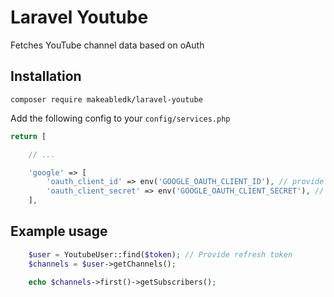 # Laravel Youtube
Fetches YouTube channel data based on oAuth

## Installation

```
composer require makeabledk/laravel-youtube
```

Add the following config to your `config/services.php` 

```php
return [

    // ...

    'google' => [
        'oauth_client_id' => env('GOOGLE_OAUTH_CLIENT_ID'), // provide your client id
        'oauth_client_secret' => env('GOOGLE_OAUTH_CLIENT_SECRET'), // provide your client secreT
    ],
```

## Example usage

```php
    $user = YoutubeUser::find($token); // Provide refresh token
    $channels = $user->getChannels();

    echo $channels->first()->getSubscribers();
```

◆ **Task requirements**
Count how many lines in the data contain the word "client". Reply with that number only.

◆ **Solution**
2